Этими сегодняшними интонациями автор как бы показывает: игра в прятки заканчивается здесь, сказанному верить. «Чей лес, мне кажется, я знаю:/в селе живет его хозяин./Он не увидит, как на снежный/я лес его стою взираю» — чей смысл, нам кажется, мы знаем, хозяин указан — «Из Роберта Фроста», но это имеет второстепенное значение: если смысл чего-то стоит, он существует сам по себе, как платоновская идея. Дашевский объяснял свой принцип «перевода» так: «Если я вижу, «откуда взято» чужое стихотворение, то есть вижу трехмерное тело, проекцией которого является данный латинский текст, то я могу построить свою проекцию того же самого тела на свою плоскость — моего языка, времени, ситуации и пр.»

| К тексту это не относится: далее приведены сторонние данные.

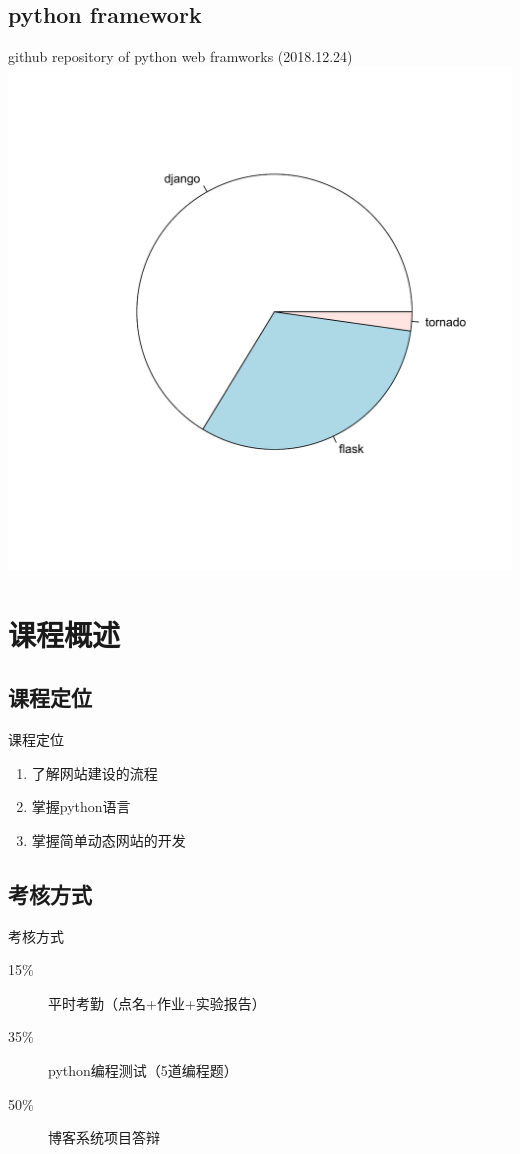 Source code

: \documentclass{beamer}
\begin{document}
\subsection{python framework}
\begin{frame}{github repository of python web framworks (2018.12.24)}
\includegraphics[height=1\textheight]{django-introduce-1.pdf}
\end{frame}
\section{课程概述}
\subsection{课程定位}
\begin{frame}{课程定位}
\begin{enumerate}
\item 了解网站建设的流程
\item 掌握python语言
\item 掌握简单动态网站的开发
\end{enumerate}

\end{frame}
\subsection{考核方式}
\begin{frame}{考核方式}
\begin{description}
\item[ 15\% ] 平时考勤（点名+作业+实验报告）
\item[ 35\% ] python编程测试（5道编程题） 
\item[ 50\% ] 博客系统项目答辩
\end{description}

\end{frame}
\end{document}
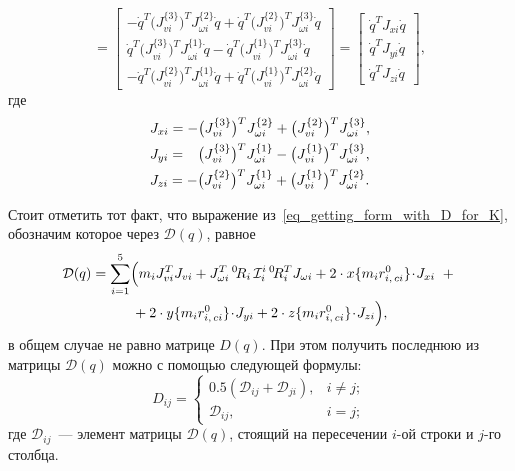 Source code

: \begin{equation}
=
\begin{bmatrix}
-\dot{q}^T \bigl(J_{vi}^{\{3\}} \bigr)^T J_{\omega i}^{\{2\}} \dot{q} +
\dot{q}^T \bigl( J_{vi}^{\{2\}} \bigr)^T J_{\omega i}^{\{3\}} \dot{q}
\\
\dot{q}^T \bigl( J_{vi}^{\{3\}} \bigr)^T J_{\omega i}^{\{1\}} \dot{q} -
\dot{q}^T \bigl( J_{vi}^{\{1\}} \bigr)^T J_{\omega i}^{\{3\}} \dot{q}
\\
-\dot{q}^T \bigl( J_{vi}^{\{2\}} \bigr)^T J_{\omega i}^{\{1\}} \dot{q} +
\dot{q}^T \bigl( J_{vi}^{\{1\}} \bigr)^T J_{\omega i}^{\{2\}} \dot{q}
\end{bmatrix}
=
\begin{bmatrix}
\dot{q}^T \! J_{xi} \dot{q} \\
\dot{q}^T \! J_{yi} \dot{q} \\
\dot{q}^T \! J_{zi} \dot{q}
\end{bmatrix}\!\!,
\end{equation}
где
\begin{align}
&J_{xi} =  - \bigl( J_{vi}^{\{3\}} \bigr)^T J_{\omega i}^{\{2\}} + \bigl( J_{vi}^{\{2\}} \bigr)^T J_{\omega i}^{\{3\}}, \\
&J_{yi} = \phantom{-}\bigl( J_{vi}^{\{3\}} \bigr)^T J_{\omega i}^{\{1\}} - \bigl( J_{vi}^{\{1\}} \bigr)^T J_{\omega i}^{\{3\}}, \\
&J_{zi} =  - \bigl( J_{vi}^{\{2\}} \bigr)^T J_{\omega i}^{\{1\}} + \bigl( J_{vi}^{\{1\}} \bigr)^T J_{\omega i}^{\{2\}} \ldotp
\end{align}

Стоит отметить тот факт, что выражение из~\eqref{eq_getting_form_with_D_for_K}, обозначим которое через $\mathcal{D}(q)$, равное
\begin{gather}
	\mathcal{D}(q) = \sum_{i=1}^5 \Bigl(m_i J_{vi}^T J_{vi} + J_{\omega i}^T \, {}^0\!R_i \, \mathcal{I}^{i}_i \, {}^0\!R_i^T J_{\omega i} + 2 \cdot x\{ m_i r^0_{i,\,ci} \} \!\cdot\! J_{xi} \,\, + {}\notag \\
	{} + 2 \cdot y\{ m_i r^0_{i,\,ci} \} \!\cdot\! J_{yi} + 2 \cdot z\{ m_i r^0_{i,\,ci} \} \!\cdot\! J_{zi}\Bigr),
\end{gather}
в общем случае не равно матрице $D(q)$.
При этом получить последнюю из матрицы $\mathcal{D}(q)$ можно с помощью следующей формулы:
\begin{equation}
	D_{ij} =
	\begin{cases}
		0.5 (\mathcal{D}_{ij} + \mathcal{D}_{ji}), & i \ne j; \\
		\mathcal{D}_{ij}, & i = j;
	\end{cases}
\end{equation}
где $\mathcal{D}_{ij}$~--- элемент матрицы $\mathcal{D}(q)$, стоящий на пересечении $i$-ой строки и $j$-го столбца.


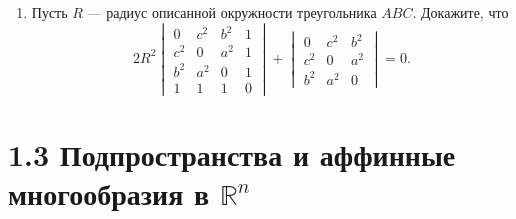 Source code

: \begin{enumerate}
\begin{enumerate}
			\item
			\[
				V^2 = \frac{1}{288} \begin{vmatrix}
					0 & c_1^2 & b_1^2 & a^2 & 1 \\
					c_1^2 & 0 & a_1^2 & b^2 & 1 \\
					b_1^2 & a_1^2 & 0 & c^2 & 1 \\
					a^2 & b^2 & c^2 & 0 & 1 \\
					1 & 1 & 1 & 1 & 0
				\end{vmatrix}.
			\]
		\end{enumerate}
		\item Пусть $R$ — радиус описанной окружности треугольника $ABC$. Докажите, что
		\[ 
			2R^2 \begin{vmatrix}
				0 & c^2 & b^2 & 1 \\
				c^2 & 0 & a^2 & 1 \\
				b^2 & a^2 & 0 & 1 \\
				1 & 1 & 1 & 0
			\end{vmatrix} + \begin{vmatrix}
				0 & c^2 & b^2 \\
				c^2 & 0 & a^2 \\
				b^2 & a^2 & 0
			\end{vmatrix} = 0.
		\]
	\end{enumerate}
	\newpage

	\section{1.3 Подпространства и аффинные многообразия в $\mathbb{R}^n$}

Катулл, используя стихи Сапфо, не называл их переводами (об этой истории подробно писал, например, Михаил Леонович Гаспаров). У Дашевского «я» — уже не «Катулл», но и «Григорием» не становится — он «такой-то», кто бы ни был.

Любая поэзия — это преодоление своей немоты, косноязычия. Под этим обычно понимают неспособность подобрать слова, но безнадежнее другой случай: наоборот, слишком гладкая речь, закосневший язык, состоящий не из слов, а из фраз, в которые вмонтировано слишком много готовых смыслов, так что не остается воздуху сказать что-то новое и свое. Лирическое я обречено говорить заемным голосом, принимая его за свой. Современная поэзия эту проблему осознает и решает по-разному. Концептуалисты вынимали чужой голос из родного ему контекста и подвешивали в воздухе, так что этот голос, как приговского Милицанера, и с Востока видно, и с Юга, и с моря, и с неба — «да он и не скрывается». У Дашевского сходным образом устроена поэма «Генрих и Семен», не похожая на все прочие его тексты. Другие поэты, такие как Федор Сваровский и условные «новые эпики», формально вообще отказываются от внутренней речи и пишут сюжетные стихи, истории в третьем лице; в балладную сторону пишут такие разные авторы, как Юлий Гуголев и Мария Степанова (можно сказать, сознательно повторяя миграцию все более мифологизированного общественного сознания новых «Темных веков»). Дашевский же идет туда, где не коня потерять, не женату быть, а свою голову сложить.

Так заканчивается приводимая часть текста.